El flirteo de Trotski con los mencheviques en 1903, fue un error y condujo a una ruptura entre Lenin y él que duraría hasta los prolegómenos de la revolución de Octubre. Sin embargo, poco iba a durar ese coqueteo. A finales de 1904 Trotski se enfrentó a los mencheviques sobre todo a propósito del análisis de la inminente revolución, pues Trotski jamás pudo aceptar la visión de que la clase obrera debía subordinar su lucha a las necesidades de la burguesía liberal. El carácter fundamentalmente proletario de la respuesta de Trotski se confirmaría durante los acontecimientos de 1905 durante los cuales él desempeñó un papel absolutamente crucial como presidente del Soviet de Petrogrado. Pero aún más importantes, si cabe, son las conclusiones teóricas que sacó de esta experiencia, en particular, la teoría de la revolución permanente y la clarificación del papel histórico de la forma organizativa de los Soviets como organización de la clase.
Trotski se unió a Lenin y al partido bolchevique en 1917 y reconoció, como vimos, que Lenin llevaba razón en 1903 sobre la cuestión de la organización. Sin embargo jamás reexaminó a fondo sobre esta cuestión ni, sobre todo, los errores contenidos en estas dos importantes contribuciones (nos referimos al Informe de la delegación siberiana y a Nuestras tareas políticas) que hemos analizado.
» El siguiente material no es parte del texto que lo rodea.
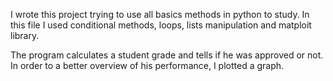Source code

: I wrote this project trying to use all basics methods in python to study.
In this file I used conditional methods, loops, lists manipulation and matploit library.

The program calculates a student grade and tells if he was approved or not. In order to a better overview of his performance, I plotted a graph.
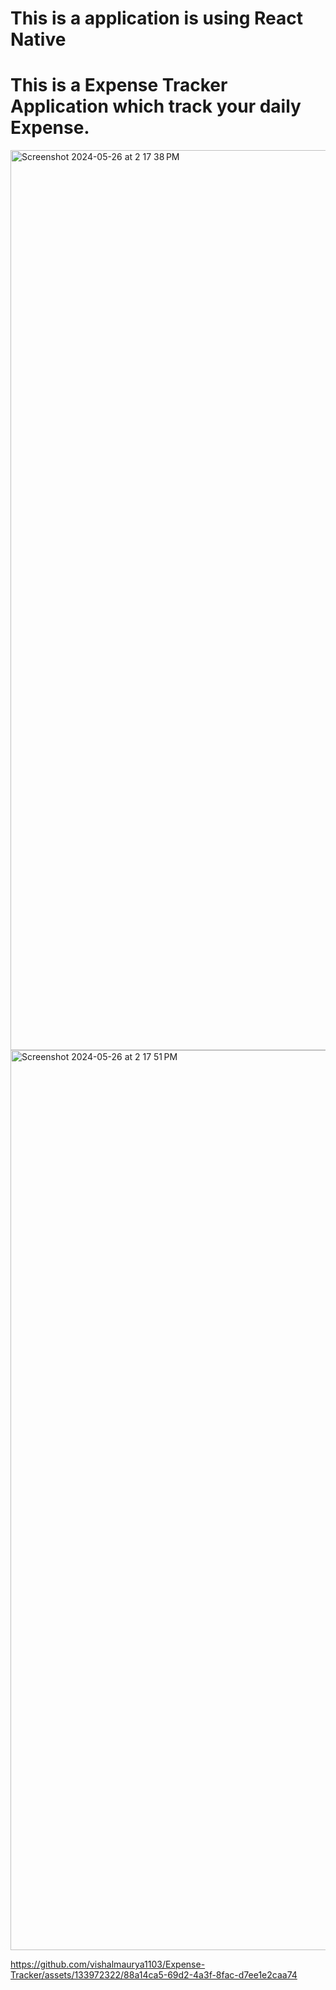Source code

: # This is a application is using React Native
# This is a Expense Tracker Application which track your daily Expense.

<img width="1440" alt="Screenshot 2024-05-26 at 2 17 38 PM" src="https://github.com/vishalmaurya1103/Expense-Tracker/assets/133972322/ac653a66-8950-47c1-8584-7733571a6dc7">

<img width="1440" alt="Screenshot 2024-05-26 at 2 17 51 PM" src="https://github.com/vishalmaurya1103/Expense-Tracker/assets/133972322/12b29ccb-6ea6-4da3-a0e6-6643d6cc9455">

https://github.com/vishalmaurya1103/Expense-Tracker/assets/133972322/88a14ca5-69d2-4a3f-8fac-d7ee1e2caa74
Pero a pesar de la importancia que le dio a estos problemas organizativos continuó subestimándolos a lo largo de toda su vida política posterior, contrariamente a lo que hicieron otras corrientes de oposición al estalinismo, como, por ejemplo, la Izquierda italiana. Con la distancia que da el paso de la historia, el examen de estos desacuerdos puede todavía aleccionarnos mucho no sólo sobre las cuestiones que se discutieron, sino cómo llevar a cabo estas polémicas entre verdaderos representantes del pensamiento marxista, para que se abra paso una clarificación que vaya más allá de las contribuciones individuales de los propios pensadores. Como veremos en el próximo artículo de esta serie, esto también se pudo ver en el debate que sobre cuestiones organizativas mantuvieron Lenin y Rosa Luxemburg.